Start of Dataset records
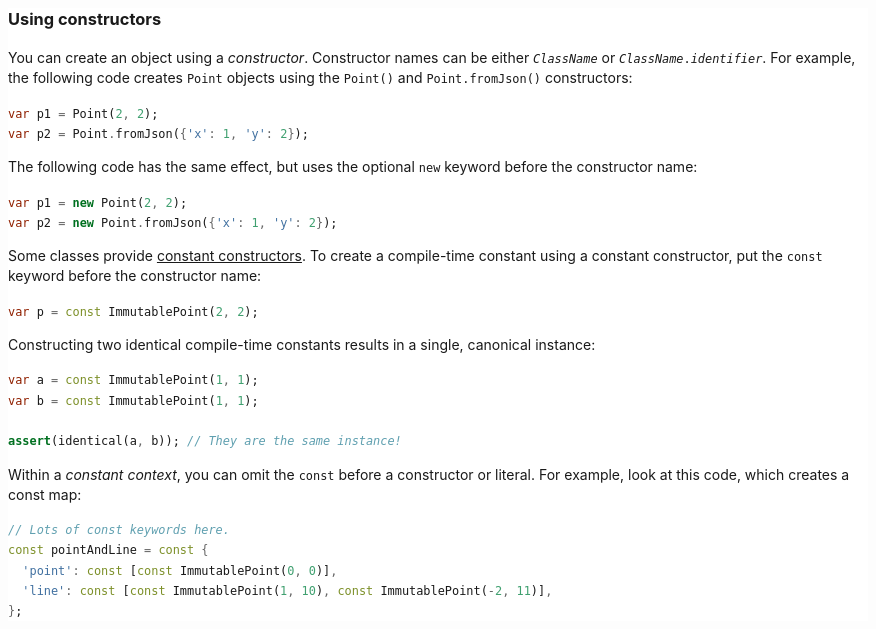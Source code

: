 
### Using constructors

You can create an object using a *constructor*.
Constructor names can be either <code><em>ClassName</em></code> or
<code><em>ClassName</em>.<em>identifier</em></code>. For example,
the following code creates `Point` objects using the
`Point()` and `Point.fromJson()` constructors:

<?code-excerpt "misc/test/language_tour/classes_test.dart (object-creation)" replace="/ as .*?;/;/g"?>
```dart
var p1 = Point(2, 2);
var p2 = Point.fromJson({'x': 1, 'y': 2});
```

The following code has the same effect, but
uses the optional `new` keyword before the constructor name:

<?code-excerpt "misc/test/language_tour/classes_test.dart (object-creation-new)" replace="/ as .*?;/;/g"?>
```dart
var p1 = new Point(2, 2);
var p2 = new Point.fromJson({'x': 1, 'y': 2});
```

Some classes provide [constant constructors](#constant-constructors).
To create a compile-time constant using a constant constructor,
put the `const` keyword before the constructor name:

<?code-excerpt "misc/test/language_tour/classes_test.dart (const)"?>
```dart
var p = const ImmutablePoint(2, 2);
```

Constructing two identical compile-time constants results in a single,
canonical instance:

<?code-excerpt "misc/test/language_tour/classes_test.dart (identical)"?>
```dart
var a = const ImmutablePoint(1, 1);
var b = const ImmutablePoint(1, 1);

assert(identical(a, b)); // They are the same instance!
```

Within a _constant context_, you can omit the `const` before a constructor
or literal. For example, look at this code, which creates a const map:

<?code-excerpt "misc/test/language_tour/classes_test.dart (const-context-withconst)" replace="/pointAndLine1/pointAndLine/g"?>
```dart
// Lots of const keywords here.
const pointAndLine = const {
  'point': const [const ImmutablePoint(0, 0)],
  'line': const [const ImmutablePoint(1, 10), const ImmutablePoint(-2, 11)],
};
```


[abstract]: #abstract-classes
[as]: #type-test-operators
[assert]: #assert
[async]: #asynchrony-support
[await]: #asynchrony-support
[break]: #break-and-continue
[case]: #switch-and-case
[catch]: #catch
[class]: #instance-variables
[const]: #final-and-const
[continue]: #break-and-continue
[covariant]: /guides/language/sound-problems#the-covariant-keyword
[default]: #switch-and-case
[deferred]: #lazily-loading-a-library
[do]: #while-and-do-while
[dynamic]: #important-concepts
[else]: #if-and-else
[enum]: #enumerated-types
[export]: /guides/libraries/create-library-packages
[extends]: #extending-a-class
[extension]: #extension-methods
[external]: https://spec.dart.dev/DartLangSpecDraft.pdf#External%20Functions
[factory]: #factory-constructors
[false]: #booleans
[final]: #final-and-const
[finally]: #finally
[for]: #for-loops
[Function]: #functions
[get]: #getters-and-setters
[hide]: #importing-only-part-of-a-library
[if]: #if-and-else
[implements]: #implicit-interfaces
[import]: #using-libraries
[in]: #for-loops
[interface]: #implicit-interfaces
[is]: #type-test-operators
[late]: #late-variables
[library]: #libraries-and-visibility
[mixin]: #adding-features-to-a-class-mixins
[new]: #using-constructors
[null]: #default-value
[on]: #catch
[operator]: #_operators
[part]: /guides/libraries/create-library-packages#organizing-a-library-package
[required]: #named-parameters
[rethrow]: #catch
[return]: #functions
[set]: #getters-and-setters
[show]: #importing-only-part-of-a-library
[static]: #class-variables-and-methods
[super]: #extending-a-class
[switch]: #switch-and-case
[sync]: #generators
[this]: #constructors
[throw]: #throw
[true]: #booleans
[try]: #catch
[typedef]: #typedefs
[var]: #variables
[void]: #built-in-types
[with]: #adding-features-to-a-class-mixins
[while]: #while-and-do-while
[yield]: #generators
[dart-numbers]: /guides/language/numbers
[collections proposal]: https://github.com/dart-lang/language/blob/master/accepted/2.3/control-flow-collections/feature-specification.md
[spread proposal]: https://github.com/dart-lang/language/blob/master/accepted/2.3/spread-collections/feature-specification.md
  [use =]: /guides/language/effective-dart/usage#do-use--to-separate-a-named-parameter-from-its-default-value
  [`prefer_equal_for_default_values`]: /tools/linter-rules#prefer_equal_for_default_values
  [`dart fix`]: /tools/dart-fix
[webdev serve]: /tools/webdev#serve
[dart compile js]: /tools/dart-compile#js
End of Dataset records
Start of Dataset records
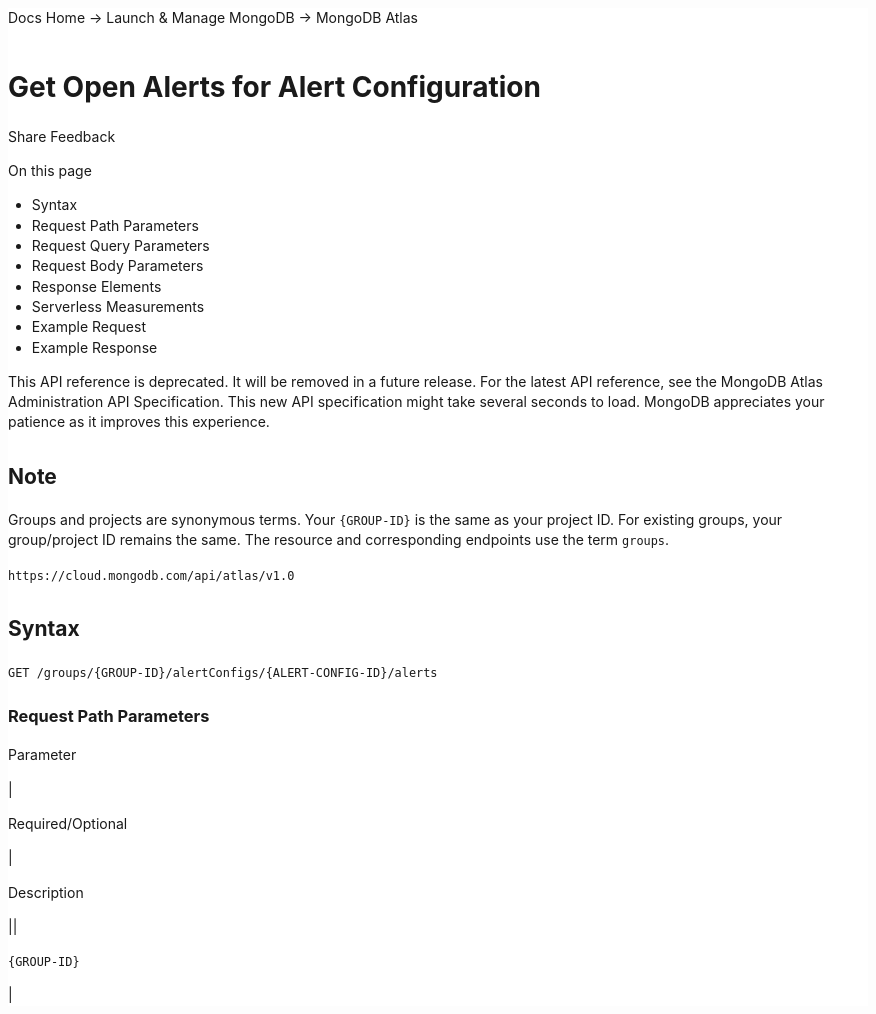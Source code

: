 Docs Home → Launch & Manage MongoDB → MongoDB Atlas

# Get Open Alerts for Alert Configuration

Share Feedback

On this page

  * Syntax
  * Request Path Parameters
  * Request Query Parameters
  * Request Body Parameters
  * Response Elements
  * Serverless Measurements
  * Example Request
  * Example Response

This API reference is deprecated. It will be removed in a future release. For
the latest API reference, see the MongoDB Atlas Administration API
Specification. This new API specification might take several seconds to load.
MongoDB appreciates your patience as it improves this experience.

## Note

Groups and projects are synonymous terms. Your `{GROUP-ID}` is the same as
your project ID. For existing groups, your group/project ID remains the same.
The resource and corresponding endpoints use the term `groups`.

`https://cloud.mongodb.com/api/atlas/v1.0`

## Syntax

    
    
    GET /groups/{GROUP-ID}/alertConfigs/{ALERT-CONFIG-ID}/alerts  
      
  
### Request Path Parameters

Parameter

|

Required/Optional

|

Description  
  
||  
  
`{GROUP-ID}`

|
End of Dataset records
Using the data above, reproduce exactly the lines between those holding "or literal. For" and "[dynamic]: #important-concepts", inclusive, and no others.

or literal. For example, look at this code, which creates a const map:

<?code-excerpt "misc/test/language_tour/classes_test.dart (const-context-withconst)" replace="/pointAndLine1/pointAndLine/g"?>
```dart
// Lots of const keywords here.
const pointAndLine = const {
  'point': const [const ImmutablePoint(0, 0)],
  'line': const [const ImmutablePoint(1, 10), const ImmutablePoint(-2, 11)],
};
```


[abstract]: #abstract-classes
[as]: #type-test-operators
[assert]: #assert
[async]: #asynchrony-support
[await]: #asynchrony-support
[break]: #break-and-continue
[case]: #switch-and-case
[catch]: #catch
[class]: #instance-variables
[const]: #final-and-const
[continue]: #break-and-continue
[covariant]: /guides/language/sound-problems#the-covariant-keyword
[default]: #switch-and-case
[deferred]: #lazily-loading-a-library
[do]: #while-and-do-while
[dynamic]: #important-concepts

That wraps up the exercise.